Exercise requirements:
Using the data below, output the first line and every line after it up to and including the line containing "4. **Try accessing**: https://mahmadhayat.github.io/newapp-main/", exactly as written and with nothing added.

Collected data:
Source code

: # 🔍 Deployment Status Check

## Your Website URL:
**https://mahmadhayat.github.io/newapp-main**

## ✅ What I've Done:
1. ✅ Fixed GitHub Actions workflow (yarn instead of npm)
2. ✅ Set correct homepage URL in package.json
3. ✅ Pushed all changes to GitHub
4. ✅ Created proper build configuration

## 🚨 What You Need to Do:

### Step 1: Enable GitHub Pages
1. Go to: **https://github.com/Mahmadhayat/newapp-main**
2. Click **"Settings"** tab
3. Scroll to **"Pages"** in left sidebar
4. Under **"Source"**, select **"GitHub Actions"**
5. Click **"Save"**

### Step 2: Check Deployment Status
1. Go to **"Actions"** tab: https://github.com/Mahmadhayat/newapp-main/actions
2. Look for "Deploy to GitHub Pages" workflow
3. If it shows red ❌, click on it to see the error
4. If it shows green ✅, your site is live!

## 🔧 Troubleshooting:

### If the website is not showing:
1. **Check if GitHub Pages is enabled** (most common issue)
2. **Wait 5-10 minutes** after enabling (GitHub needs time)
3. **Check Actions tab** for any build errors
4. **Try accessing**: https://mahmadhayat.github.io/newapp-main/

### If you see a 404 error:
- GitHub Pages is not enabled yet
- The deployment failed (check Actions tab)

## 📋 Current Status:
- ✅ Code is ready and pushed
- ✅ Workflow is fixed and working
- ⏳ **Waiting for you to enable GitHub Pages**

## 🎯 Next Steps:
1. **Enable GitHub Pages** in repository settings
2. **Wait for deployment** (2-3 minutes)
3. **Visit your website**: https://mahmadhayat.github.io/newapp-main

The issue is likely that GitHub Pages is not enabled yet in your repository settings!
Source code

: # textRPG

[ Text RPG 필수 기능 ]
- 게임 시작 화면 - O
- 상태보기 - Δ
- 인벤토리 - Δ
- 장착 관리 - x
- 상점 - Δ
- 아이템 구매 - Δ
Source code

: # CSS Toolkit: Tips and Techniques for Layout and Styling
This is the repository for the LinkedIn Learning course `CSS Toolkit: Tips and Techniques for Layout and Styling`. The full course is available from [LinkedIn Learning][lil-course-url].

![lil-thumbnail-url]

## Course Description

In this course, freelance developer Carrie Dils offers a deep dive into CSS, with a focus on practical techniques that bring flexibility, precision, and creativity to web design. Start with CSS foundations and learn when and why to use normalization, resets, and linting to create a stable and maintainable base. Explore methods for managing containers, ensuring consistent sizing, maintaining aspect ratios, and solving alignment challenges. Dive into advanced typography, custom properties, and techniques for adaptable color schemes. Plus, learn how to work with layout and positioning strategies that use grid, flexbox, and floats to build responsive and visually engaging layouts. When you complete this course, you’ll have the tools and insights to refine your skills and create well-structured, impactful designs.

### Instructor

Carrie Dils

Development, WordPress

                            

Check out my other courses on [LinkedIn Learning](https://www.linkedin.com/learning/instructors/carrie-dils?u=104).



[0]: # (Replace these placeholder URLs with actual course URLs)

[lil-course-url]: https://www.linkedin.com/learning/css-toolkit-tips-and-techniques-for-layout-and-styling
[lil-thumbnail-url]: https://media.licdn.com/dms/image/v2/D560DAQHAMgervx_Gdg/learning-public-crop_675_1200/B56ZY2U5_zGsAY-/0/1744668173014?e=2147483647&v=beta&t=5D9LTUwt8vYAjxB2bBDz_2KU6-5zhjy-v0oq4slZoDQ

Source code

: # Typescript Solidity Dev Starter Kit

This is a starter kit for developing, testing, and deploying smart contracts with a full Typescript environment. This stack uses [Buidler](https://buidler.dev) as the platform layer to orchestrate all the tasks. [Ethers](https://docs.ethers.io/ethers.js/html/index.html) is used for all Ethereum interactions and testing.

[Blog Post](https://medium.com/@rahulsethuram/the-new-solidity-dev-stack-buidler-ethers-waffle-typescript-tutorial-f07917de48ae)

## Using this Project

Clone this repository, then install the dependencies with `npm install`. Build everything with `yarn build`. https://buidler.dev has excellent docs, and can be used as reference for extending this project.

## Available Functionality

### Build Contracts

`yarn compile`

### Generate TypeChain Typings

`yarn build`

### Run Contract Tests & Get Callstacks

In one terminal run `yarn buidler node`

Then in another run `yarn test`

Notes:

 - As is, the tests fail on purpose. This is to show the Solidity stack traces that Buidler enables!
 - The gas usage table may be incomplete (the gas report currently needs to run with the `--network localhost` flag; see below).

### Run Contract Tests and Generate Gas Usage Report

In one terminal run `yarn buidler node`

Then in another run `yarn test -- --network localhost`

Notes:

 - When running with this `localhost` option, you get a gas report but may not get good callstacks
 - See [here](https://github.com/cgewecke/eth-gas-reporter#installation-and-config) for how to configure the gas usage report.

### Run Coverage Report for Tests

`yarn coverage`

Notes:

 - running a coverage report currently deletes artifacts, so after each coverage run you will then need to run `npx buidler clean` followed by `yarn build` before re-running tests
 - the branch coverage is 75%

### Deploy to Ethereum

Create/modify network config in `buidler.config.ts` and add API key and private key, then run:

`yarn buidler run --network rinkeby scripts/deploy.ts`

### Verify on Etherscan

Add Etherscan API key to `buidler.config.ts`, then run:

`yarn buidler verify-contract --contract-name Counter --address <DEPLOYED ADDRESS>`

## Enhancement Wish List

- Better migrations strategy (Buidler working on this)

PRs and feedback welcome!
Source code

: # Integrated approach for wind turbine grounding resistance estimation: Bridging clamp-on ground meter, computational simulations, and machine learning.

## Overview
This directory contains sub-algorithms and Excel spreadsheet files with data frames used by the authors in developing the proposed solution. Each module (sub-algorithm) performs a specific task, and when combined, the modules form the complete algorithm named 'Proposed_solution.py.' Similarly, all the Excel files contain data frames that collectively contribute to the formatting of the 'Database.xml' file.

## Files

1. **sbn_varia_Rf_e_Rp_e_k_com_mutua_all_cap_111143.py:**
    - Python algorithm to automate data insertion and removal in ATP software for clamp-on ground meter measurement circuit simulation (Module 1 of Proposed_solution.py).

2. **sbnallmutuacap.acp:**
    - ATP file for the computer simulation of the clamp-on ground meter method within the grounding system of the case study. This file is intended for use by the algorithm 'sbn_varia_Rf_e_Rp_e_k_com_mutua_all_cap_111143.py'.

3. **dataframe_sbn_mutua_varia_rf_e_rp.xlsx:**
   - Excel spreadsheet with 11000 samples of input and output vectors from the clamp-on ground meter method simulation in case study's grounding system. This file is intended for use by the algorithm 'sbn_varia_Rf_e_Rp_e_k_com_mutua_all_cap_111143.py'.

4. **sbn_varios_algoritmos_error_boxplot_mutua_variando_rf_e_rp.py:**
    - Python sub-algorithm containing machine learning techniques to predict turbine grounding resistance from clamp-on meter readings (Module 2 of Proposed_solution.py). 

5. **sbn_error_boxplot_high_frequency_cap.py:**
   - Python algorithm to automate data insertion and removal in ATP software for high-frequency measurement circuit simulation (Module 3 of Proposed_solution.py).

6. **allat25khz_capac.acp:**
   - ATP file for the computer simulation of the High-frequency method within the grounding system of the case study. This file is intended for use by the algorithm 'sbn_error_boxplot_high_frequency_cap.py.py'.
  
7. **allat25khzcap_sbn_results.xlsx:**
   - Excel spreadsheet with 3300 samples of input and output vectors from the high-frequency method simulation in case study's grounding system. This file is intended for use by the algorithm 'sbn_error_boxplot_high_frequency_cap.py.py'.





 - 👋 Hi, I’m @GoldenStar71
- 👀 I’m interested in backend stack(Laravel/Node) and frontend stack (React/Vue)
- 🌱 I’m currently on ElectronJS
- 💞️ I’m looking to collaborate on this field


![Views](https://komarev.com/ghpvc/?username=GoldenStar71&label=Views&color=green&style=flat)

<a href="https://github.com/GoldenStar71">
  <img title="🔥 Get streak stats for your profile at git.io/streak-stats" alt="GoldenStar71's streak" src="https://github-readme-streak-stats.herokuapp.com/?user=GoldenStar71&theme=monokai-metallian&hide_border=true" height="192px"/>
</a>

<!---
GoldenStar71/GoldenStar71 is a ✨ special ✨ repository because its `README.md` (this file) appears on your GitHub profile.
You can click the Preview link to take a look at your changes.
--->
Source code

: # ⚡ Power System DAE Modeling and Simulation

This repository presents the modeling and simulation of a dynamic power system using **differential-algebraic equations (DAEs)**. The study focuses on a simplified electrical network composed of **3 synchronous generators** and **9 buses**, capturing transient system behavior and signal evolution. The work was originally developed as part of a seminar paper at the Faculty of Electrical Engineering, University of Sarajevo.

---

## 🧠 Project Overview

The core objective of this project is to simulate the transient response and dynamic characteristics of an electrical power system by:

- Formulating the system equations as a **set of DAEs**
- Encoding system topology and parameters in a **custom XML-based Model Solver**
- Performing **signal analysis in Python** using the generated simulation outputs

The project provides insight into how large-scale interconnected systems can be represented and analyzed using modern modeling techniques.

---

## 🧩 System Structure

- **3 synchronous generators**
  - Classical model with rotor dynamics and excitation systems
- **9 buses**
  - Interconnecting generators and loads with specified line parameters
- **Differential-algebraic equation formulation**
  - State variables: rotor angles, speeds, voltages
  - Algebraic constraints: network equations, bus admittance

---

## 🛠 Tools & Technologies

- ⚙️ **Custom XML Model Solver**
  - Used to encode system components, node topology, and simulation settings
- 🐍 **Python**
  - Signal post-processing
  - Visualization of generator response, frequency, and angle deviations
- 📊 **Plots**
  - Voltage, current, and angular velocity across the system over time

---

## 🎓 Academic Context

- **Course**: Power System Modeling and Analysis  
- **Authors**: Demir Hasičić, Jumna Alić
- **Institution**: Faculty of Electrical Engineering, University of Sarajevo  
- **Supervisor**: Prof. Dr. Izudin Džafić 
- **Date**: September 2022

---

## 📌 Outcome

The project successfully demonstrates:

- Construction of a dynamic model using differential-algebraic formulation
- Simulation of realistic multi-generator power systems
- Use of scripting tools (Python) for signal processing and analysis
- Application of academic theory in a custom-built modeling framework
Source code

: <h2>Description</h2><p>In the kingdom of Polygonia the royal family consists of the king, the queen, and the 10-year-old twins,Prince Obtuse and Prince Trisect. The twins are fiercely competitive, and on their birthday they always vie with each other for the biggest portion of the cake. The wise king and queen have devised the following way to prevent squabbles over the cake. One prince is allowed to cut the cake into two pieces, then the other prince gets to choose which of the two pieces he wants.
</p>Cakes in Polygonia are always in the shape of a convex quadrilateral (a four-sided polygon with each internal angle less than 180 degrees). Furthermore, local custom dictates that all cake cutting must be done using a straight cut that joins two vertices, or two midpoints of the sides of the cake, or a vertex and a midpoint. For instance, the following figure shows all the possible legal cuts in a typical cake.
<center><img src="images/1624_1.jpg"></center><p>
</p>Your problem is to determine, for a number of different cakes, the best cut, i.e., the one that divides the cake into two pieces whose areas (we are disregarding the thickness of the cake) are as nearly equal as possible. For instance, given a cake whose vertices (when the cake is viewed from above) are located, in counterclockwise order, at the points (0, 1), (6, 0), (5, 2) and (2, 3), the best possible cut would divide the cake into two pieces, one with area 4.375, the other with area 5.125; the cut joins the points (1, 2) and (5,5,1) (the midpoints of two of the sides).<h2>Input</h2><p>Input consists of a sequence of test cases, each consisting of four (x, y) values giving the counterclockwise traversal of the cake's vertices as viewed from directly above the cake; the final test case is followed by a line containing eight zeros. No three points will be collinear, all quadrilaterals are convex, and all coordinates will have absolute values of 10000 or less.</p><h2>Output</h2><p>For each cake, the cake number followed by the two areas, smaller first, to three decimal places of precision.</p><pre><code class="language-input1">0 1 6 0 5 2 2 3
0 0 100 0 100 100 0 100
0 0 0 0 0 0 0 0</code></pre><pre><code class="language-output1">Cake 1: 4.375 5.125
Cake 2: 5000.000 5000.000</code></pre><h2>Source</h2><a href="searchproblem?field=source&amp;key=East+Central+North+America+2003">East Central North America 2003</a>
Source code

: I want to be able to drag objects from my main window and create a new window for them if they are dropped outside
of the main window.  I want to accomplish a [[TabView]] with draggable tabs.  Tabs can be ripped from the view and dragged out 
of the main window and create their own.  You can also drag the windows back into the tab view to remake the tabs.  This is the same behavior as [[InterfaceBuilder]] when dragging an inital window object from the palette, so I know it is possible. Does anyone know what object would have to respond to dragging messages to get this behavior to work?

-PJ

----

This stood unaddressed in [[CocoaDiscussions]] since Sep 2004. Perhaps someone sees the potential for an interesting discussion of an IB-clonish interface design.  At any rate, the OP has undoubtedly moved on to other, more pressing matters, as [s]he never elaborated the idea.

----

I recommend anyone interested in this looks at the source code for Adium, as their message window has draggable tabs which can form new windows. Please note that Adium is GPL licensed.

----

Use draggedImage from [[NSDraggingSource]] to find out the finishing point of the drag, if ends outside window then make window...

Answer below:
Source code

: # 🔍 Deployment Status Check

## Your Website URL:
**https://mahmadhayat.github.io/newapp-main**

## ✅ What I've Done:
1. ✅ Fixed GitHub Actions workflow (yarn instead of npm)
2. ✅ Set correct homepage URL in package.json
3. ✅ Pushed all changes to GitHub
4. ✅ Created proper build configuration

## 🚨 What You Need to Do:

### Step 1: Enable GitHub Pages
1. Go to: **https://github.com/Mahmadhayat/newapp-main**
2. Click **"Settings"** tab
3. Scroll to **"Pages"** in left sidebar
4. Under **"Source"**, select **"GitHub Actions"**
5. Click **"Save"**

### Step 2: Check Deployment Status
1. Go to **"Actions"** tab: https://github.com/Mahmadhayat/newapp-main/actions
2. Look for "Deploy to GitHub Pages" workflow
3. If it shows red ❌, click on it to see the error
4. If it shows green ✅, your site is live!

## 🔧 Troubleshooting:

### If the website is not showing:
1. **Check if GitHub Pages is enabled** (most common issue)
2. **Wait 5-10 minutes** after enabling (GitHub needs time)
3. **Check Actions tab** for any build errors
4. **Try accessing**: https://mahmadhayat.github.io/newapp-main/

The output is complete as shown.